AIDAN TUREK ’20
STAFF WRITER
Steven Levitsky, a political scientist at Harvard and co-author with Daniel Ziblatt of the New York Times bestseller “How Democracies Die”, recently gave a talk about his book at Trinity. Levitsky and Ziblatt’s basic argument is that there is something wrong with American democracy, and that we are in the early stages of democratic collapse. The decay can be gradual and difficult to discern, but the authors define dead democracies as artificially, outwardly democratic, but lacking the substance that makes them functional democracies. They give Turkey under autocratic strongman Recep Erdogan as an example of these hollow democracies. The failure of, and decline in, what they deem political ‘gatekeepers’ in democracies play a large role in democratic death.
In the United States, primary nominations removed the role of party bosses in weeding out demagogic politicians. As the authors argue, demagogues only get into power in democracies because of the support of major parties—the examples of Hitler, Mussolini, and Chavez are indicative of this fact. The ‘checks and balances’ taught in classrooms the nation-round cannot themselves prevent democratic death. In an interview with NPR, Levitsky stated that “the rules themselves… can never fully guide behavior. Our behavior needs to be guided by informal rules, by norms.” The two main norms identified by the authors are mutual tolerance—recognition of legitimacy in a rival—and what they call “forbearance.” By that they mean restraint in use of power; there are norms against using the full powers of the presidential office. Restraint in use of powers like executive orders, or court-packing, or running for a third term (before that was made unconstitutional), is key in forbearance.

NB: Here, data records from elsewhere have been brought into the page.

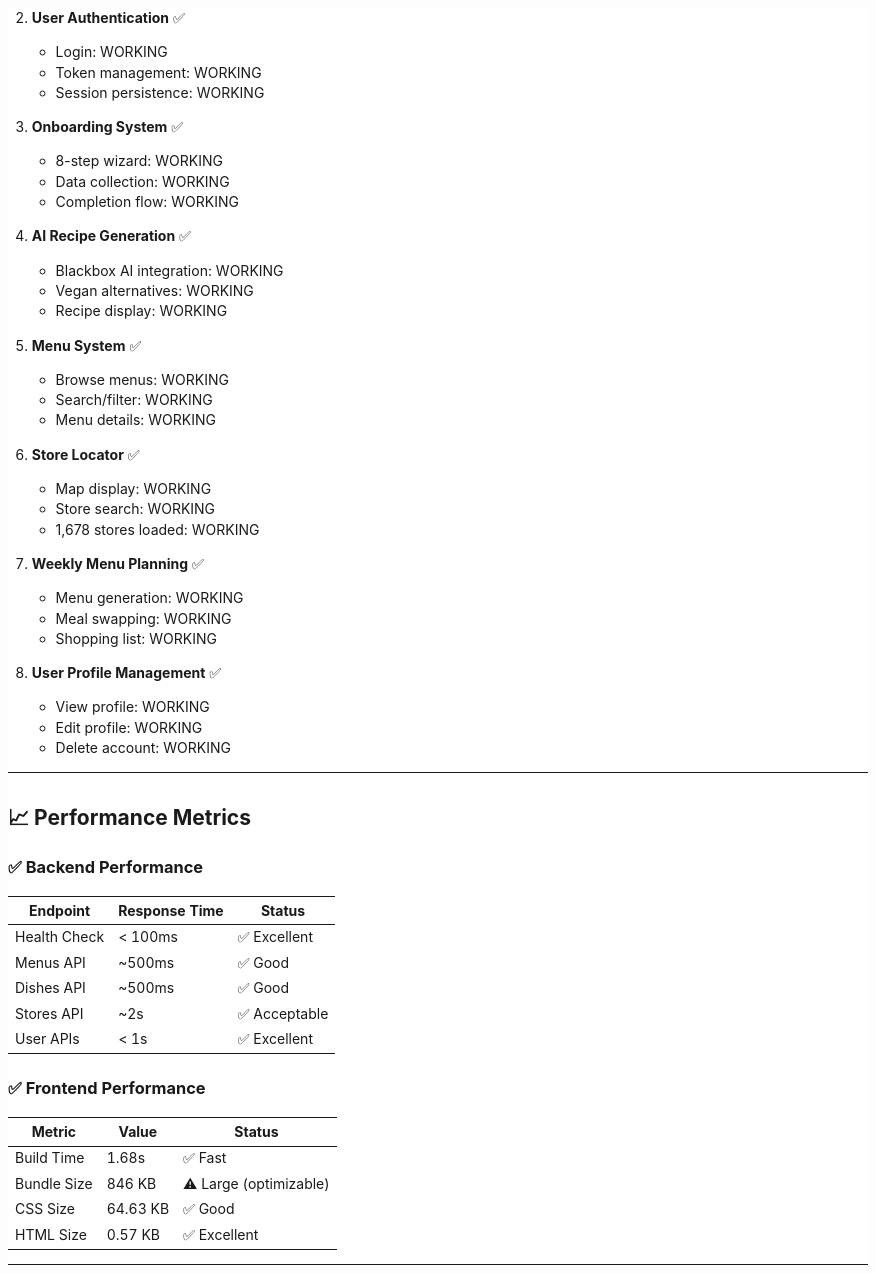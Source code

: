 2. **User Authentication** ✅
   - Login: WORKING
   - Token management: WORKING
   - Session persistence: WORKING

3. **Onboarding System** ✅
   - 8-step wizard: WORKING
   - Data collection: WORKING
   - Completion flow: WORKING

4. **AI Recipe Generation** ✅
   - Blackbox AI integration: WORKING
   - Vegan alternatives: WORKING
   - Recipe display: WORKING

5. **Menu System** ✅
   - Browse menus: WORKING
   - Search/filter: WORKING
   - Menu details: WORKING

6. **Store Locator** ✅
   - Map display: WORKING
   - Store search: WORKING
   - 1,678 stores loaded: WORKING

7. **Weekly Menu Planning** ✅
   - Menu generation: WORKING
   - Meal swapping: WORKING
   - Shopping list: WORKING

8. **User Profile Management** ✅
   - View profile: WORKING
   - Edit profile: WORKING
   - Delete account: WORKING

---

## 📈 Performance Metrics

### ✅ Backend Performance
| Endpoint | Response Time | Status |
|----------|--------------|--------|
| Health Check | < 100ms | ✅ Excellent |
| Menus API | ~500ms | ✅ Good |
| Dishes API | ~500ms | ✅ Good |
| Stores API | ~2s | ✅ Acceptable |
| User APIs | < 1s | ✅ Excellent |

### ✅ Frontend Performance
| Metric | Value | Status |
|--------|-------|--------|
| Build Time | 1.68s | ✅ Fast |
| Bundle Size | 846 KB | ⚠️ Large (optimizable) |
| CSS Size | 64.63 KB | ✅ Good |
| HTML Size | 0.57 KB | ✅ Excellent |

---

Integral in cultivating democratic norms in the United States has been the role of race. As they write, Southern white Democrats viewed abolition as an existential threat, and Republican Reconstruction post-bellum only succeeded because the North overlooked Jim Crow laws—mutual tolerance was achieved at the cost of democratic rights, what they themselves call a “tragic paradox.” Erosion of this tolerance had its roots in the Civil Rights movement but began in the 1990s with Newt Gingrich. Republicans began playing what Levitsky and Ziblatt call “constitutional hardball,” the rejection of forbearance. The twenty-one-day government shutdown in 1995-96, the partisan impeachment of Bill Clinton, as well as the “theft” of a Supreme Court seat from Merrick Garland. Underlying the increasing extremism on the part of the Republican party is the demographic revolution taking place in the United States. The Grand Old Party has centered around a white Christian base, formerly the dominant ethno-religious group in the country. A deep feeling of loss informs the opinions of many Republicans, especially among Trump supporters. The ability of the Republican party to win elections is in danger, the authors claim, by representing a reactionary minority. That fact goes together with constitutional hardball and the sacrifice of democratic norms for political expediency. Once again, the ethnic diversity forwarded by an opposing party represents an existential threat to a political party’s life. Donald Trump represents the culmination of these trends.
The president has apparent disregard for democratic norms, calling for the imprisonment of Hillary Clinton, claiming that multiple elections were ‘rigged’ by political opponents, and what they call the “weaponizing” of law enforcement agencies like the FBI. The delegitimization of American electoral and media institutions have had damaging effects on our democracy, “convincing a fairly large segment of our society that… the establishment media is conspiring to bring his government down.” Levitsky and Ziblatt point out that party extremism is contagious, and point towards other examples of democratic death spirals, wherein extremism on the part of one party sparks extremism in its opponents, the effect being government dysfunction—not a difficult thing to imagine in the U.S. Levitsky ended his talk with cautious advice. He asked that neither party should fight fire with fire, and that, moreover, the Democratic party serves to win over the long-term from the demographic changes that are shaking the Republican party. It is in the interest of not only American democracy—a goal that Levitsky admits is not compelling for most—and the Democratic party not to engage in the same hardball style. His argument is very compelling. The coordination of trends and historical precedent is highly appealing. But as a liberal, I feel prejudiced to accept what Levitsky offers. The future of Donald Trump, and perhaps American democracy, may come down to Republicans, and whether they accept Trump’s hardball as a political necessity. Are conservatives convinced?